======== SUPPLIED ENTRIES ========

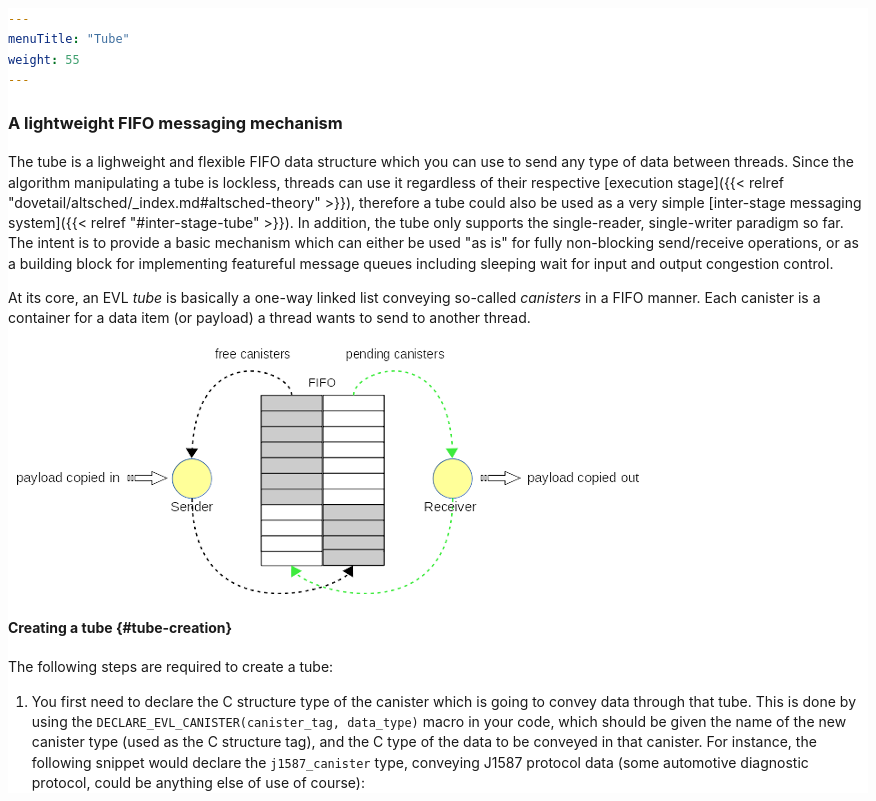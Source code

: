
 ```yaml
---
menuTitle: "Tube"
weight: 55
---
```


### A lightweight FIFO messaging mechanism

The tube is a lighweight and flexible FIFO data structure which you
can use to send any type of data between threads. Since the algorithm
manipulating a tube is lockless, threads can use it regardless of
their respective [execution stage]({{< relref
"dovetail/altsched/_index.md#altsched-theory" >}}), therefore a tube
could also be used as a very simple [inter-stage messaging system]({{<
relref "#inter-stage-tube" >}}).  In addition, the tube only supports
the single-reader, single-writer paradigm so far. The intent is to
provide a basic mechanism which can either be used "as is" for fully
non-blocking send/receive operations, or as a building block for
implementing featureful message queues including sleeping wait for
input and output congestion control.

At its core, an EVL _tube_ is basically a one-way linked list
conveying so-called _canisters_ in a FIFO manner. Each canister is a
container for a data item (or payload) a thread wants to send to
another thread.

![Alt text](/images/tube.png "Lightweight data tube")

#### Creating a tube {#tube-creation}

The following steps are required to create a tube:

1. You first need to declare the C structure type of the canister
which is going to convey data through that tube. This is done by using
the `DECLARE_EVL_CANISTER(canister_tag, data_type)` macro in your
code, which should be given the name of the new canister type (used as
the C structure tag), and the C type of the data to be conveyed in
that canister. For instance, the following snippet would declare the
`j1587_canister` type, conveying J1587 protocol data (some automotive
diagnostic protocol, could be anything else of use of course):
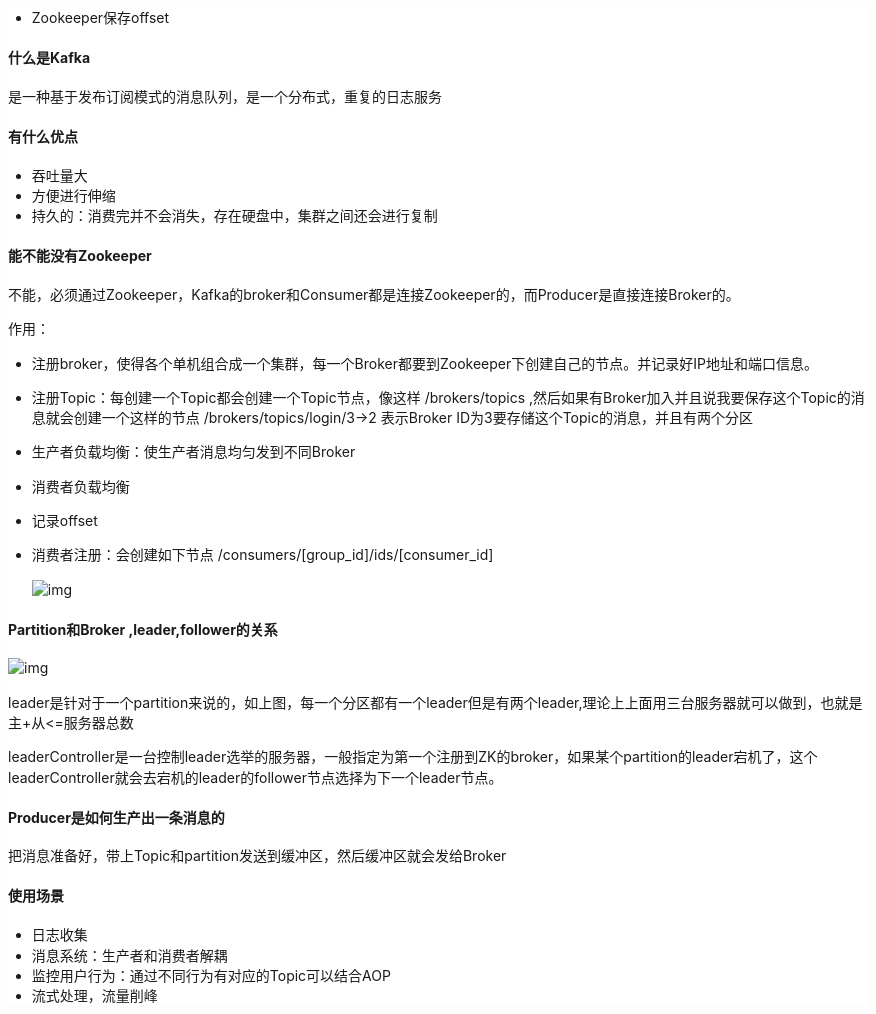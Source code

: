 - Zookeeper保存offset





#### 什么是Kafka

是一种基于发布订阅模式的消息队列，是一个分布式，重复的日志服务



#### 有什么优点

- 吞吐量大
- 方便进行伸缩
- 持久的：消费完并不会消失，存在硬盘中，集群之间还会进行复制



#### 能不能没有Zookeeper

不能，必须通过Zookeeper，Kafka的broker和Consumer都是连接Zookeeper的，而Producer是直接连接Broker的。

作用：

- 注册broker，使得各个单机组合成一个集群，每一个Broker都要到Zookeeper下创建自己的节点。并记录好IP地址和端口信息。

- 注册Topic：每创建一个Topic都会创建一个Topic节点，像这样   /brokers/topics ,然后如果有Broker加入并且说我要保存这个Topic的消息就会创建一个这样的节点 /brokers/topics/login/3->2   表示Broker ID为3要存储这个Topic的消息，并且有两个分区

- 生产者负载均衡：使生产者消息均匀发到不同Broker

- 消费者负载均衡

- 记录offset

- 消费者注册：会创建如下节点 /consumers/[group_id]/ids/[consumer_id] 

   ![img](https://upload-images.jianshu.io/upload_images/3149801-0d2ed2bd8b7bec25.png?imageMogr2/auto-orient/strip|imageView2/2/format/webp) 



#### Partition和Broker ,leader,follower的关系

![img](https://upload-images.jianshu.io/upload_images/3149801-dae3a4836701dc12.png?imageMogr2/auto-orient/strip|imageView2/2/format/webp) 

leader是针对于一个partition来说的，如上图，每一个分区都有一个leader但是有两个leader,理论上上面用三台服务器就可以做到，也就是主+从<=服务器总数

leaderController是一台控制leader选举的服务器，一般指定为第一个注册到ZK的broker，如果某个partition的leader宕机了，这个leaderController就会去宕机的leader的follower节点选择为下一个leader节点。



#### Producer是如何生产出一条消息的

把消息准备好，带上Topic和partition发送到缓冲区，然后缓冲区就会发给Broker



#### 使用场景

- 日志收集
- 消息系统：生产者和消费者解耦
- 监控用户行为：通过不同行为有对应的Topic可以结合AOP
- 流式处理，流量削峰




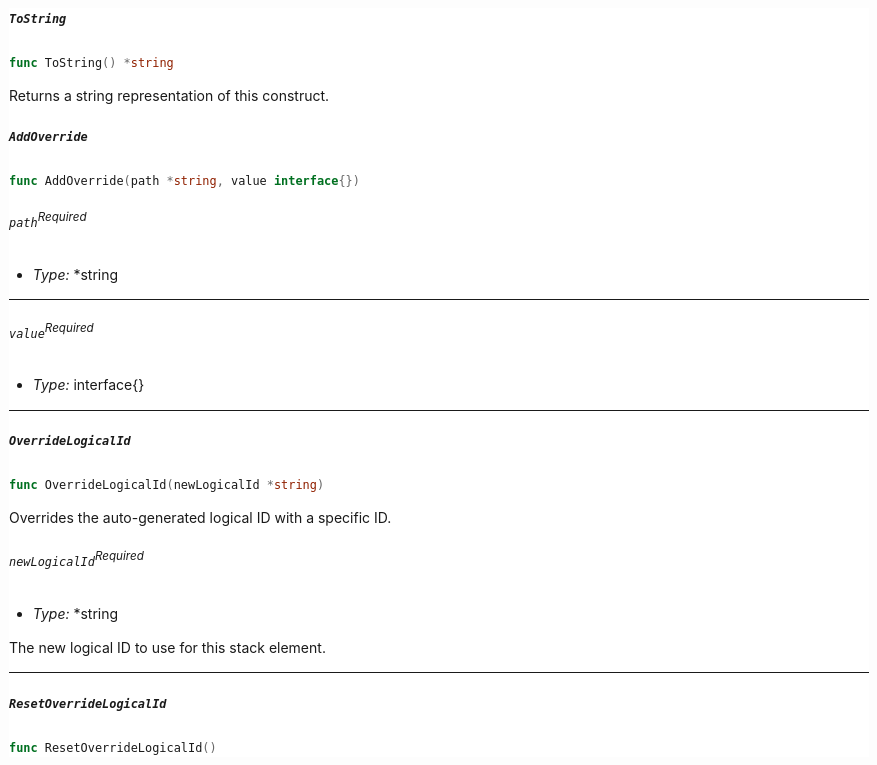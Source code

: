 
##### `ToString` <a name="ToString" id="@cdktf/provider-opc.computeSecurityRule.ComputeSecurityRule.toString"></a>

```go
func ToString() *string
```

Returns a string representation of this construct.

##### `AddOverride` <a name="AddOverride" id="@cdktf/provider-opc.computeSecurityRule.ComputeSecurityRule.addOverride"></a>

```go
func AddOverride(path *string, value interface{})
```

###### `path`<sup>Required</sup> <a name="path" id="@cdktf/provider-opc.computeSecurityRule.ComputeSecurityRule.addOverride.parameter.path"></a>

- *Type:* *string

---

###### `value`<sup>Required</sup> <a name="value" id="@cdktf/provider-opc.computeSecurityRule.ComputeSecurityRule.addOverride.parameter.value"></a>

- *Type:* interface{}

---

##### `OverrideLogicalId` <a name="OverrideLogicalId" id="@cdktf/provider-opc.computeSecurityRule.ComputeSecurityRule.overrideLogicalId"></a>

```go
func OverrideLogicalId(newLogicalId *string)
```

Overrides the auto-generated logical ID with a specific ID.

###### `newLogicalId`<sup>Required</sup> <a name="newLogicalId" id="@cdktf/provider-opc.computeSecurityRule.ComputeSecurityRule.overrideLogicalId.parameter.newLogicalId"></a>

- *Type:* *string

The new logical ID to use for this stack element.

---

##### `ResetOverrideLogicalId` <a name="ResetOverrideLogicalId" id="@cdktf/provider-opc.computeSecurityRule.ComputeSecurityRule.resetOverrideLogicalId"></a>

```go
func ResetOverrideLogicalId()
```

========

**DESCRIPTION OF THE TASK:**
Show all lines from the entries that hold "name".

**SOLUTION:**
code, which should be given the name of the new canister type (used as
##### `ToString` <a name="ToString" id="@cdktf/provider-opc.computeSecurityRule.ComputeSecurityRule.toString"></a>
##### `AddOverride` <a name="AddOverride" id="@cdktf/provider-opc.computeSecurityRule.ComputeSecurityRule.addOverride"></a>
###### `path`<sup>Required</sup> <a name="path" id="@cdktf/provider-opc.computeSecurityRule.ComputeSecurityRule.addOverride.parameter.path"></a>
###### `value`<sup>Required</sup> <a name="value" id="@cdktf/provider-opc.computeSecurityRule.ComputeSecurityRule.addOverride.parameter.value"></a>
##### `OverrideLogicalId` <a name="OverrideLogicalId" id="@cdktf/provider-opc.computeSecurityRule.ComputeSecurityRule.overrideLogicalId"></a>
###### `newLogicalId`<sup>Required</sup> <a name="newLogicalId" id="@cdktf/provider-opc.computeSecurityRule.ComputeSecurityRule.overrideLogicalId.parameter.newLogicalId"></a>
##### `ResetOverrideLogicalId` <a name="ResetOverrideLogicalId" id="@cdktf/provider-opc.computeSecurityRule.ComputeSecurityRule.resetOverrideLogicalId"></a>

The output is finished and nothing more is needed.